BEGIN Data supplied

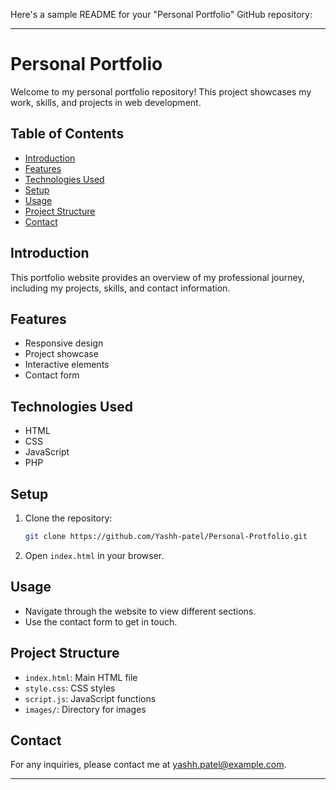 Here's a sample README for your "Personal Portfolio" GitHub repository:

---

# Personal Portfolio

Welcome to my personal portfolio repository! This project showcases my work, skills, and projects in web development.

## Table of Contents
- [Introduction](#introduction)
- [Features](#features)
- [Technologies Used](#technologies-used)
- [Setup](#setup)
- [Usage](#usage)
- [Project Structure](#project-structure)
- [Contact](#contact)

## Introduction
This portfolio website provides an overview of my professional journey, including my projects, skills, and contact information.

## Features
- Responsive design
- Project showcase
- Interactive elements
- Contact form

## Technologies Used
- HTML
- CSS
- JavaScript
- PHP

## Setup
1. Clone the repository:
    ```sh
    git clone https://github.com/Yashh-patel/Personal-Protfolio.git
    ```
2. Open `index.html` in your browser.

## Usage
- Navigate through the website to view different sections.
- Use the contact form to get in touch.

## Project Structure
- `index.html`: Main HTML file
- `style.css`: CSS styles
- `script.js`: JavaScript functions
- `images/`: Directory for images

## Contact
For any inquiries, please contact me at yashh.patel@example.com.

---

END Data supplied
BEGIN Data supplied

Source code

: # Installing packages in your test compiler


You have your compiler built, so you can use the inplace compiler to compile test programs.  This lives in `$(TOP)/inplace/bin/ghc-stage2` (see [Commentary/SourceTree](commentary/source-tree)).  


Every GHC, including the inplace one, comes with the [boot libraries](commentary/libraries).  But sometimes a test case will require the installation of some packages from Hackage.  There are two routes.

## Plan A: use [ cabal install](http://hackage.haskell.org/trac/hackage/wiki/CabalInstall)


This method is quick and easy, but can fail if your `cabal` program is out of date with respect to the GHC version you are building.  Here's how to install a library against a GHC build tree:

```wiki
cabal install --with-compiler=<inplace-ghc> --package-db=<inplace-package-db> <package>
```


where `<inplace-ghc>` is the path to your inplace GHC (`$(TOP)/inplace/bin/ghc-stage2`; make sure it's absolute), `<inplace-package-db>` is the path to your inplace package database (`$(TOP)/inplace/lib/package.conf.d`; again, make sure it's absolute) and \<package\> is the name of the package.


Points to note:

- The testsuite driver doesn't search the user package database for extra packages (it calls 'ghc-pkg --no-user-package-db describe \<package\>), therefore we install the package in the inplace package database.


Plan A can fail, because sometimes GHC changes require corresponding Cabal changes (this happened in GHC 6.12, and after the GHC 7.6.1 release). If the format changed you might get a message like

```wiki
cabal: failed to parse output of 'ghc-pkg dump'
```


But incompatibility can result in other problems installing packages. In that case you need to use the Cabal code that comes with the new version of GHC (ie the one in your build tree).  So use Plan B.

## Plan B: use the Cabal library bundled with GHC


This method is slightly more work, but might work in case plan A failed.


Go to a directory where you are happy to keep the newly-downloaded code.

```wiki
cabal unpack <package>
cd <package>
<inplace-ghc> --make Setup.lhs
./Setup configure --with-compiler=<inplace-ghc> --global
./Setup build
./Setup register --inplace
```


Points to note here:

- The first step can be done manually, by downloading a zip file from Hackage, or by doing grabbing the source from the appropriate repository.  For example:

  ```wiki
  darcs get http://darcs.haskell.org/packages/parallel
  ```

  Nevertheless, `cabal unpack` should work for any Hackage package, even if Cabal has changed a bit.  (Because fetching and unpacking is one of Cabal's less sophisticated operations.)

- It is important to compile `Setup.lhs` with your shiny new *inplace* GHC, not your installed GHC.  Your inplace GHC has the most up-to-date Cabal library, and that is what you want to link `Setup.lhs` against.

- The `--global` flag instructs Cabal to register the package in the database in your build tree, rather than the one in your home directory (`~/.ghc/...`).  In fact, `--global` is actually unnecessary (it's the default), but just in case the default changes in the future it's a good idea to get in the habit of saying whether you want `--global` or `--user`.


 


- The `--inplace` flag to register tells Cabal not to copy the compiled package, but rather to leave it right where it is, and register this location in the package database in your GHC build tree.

END Data supplied
BEGIN Data supplied

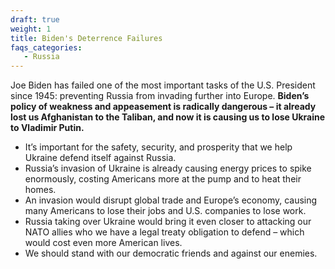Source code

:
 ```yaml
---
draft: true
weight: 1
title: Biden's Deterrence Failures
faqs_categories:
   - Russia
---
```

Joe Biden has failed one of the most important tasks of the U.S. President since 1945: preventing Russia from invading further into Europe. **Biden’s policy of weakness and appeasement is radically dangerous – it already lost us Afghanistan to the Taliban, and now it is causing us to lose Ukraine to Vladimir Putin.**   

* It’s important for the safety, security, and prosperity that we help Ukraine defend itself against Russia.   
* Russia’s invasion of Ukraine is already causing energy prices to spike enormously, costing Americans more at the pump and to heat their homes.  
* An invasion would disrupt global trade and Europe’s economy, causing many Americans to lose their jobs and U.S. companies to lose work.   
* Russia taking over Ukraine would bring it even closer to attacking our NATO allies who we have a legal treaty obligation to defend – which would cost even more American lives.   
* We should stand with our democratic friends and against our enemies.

END Data supplied

### Exercise requirements
When the word "should" appears in a line of the listing, pull that line out.

### Answer for this exercise
  Nevertheless, `cabal unpack` should work for any Hackage package, even if Cabal has changed a bit.  (Because fetching and unpacking is one of Cabal's less sophisticated operations.)
* We should stand with our democratic friends and against our enemies.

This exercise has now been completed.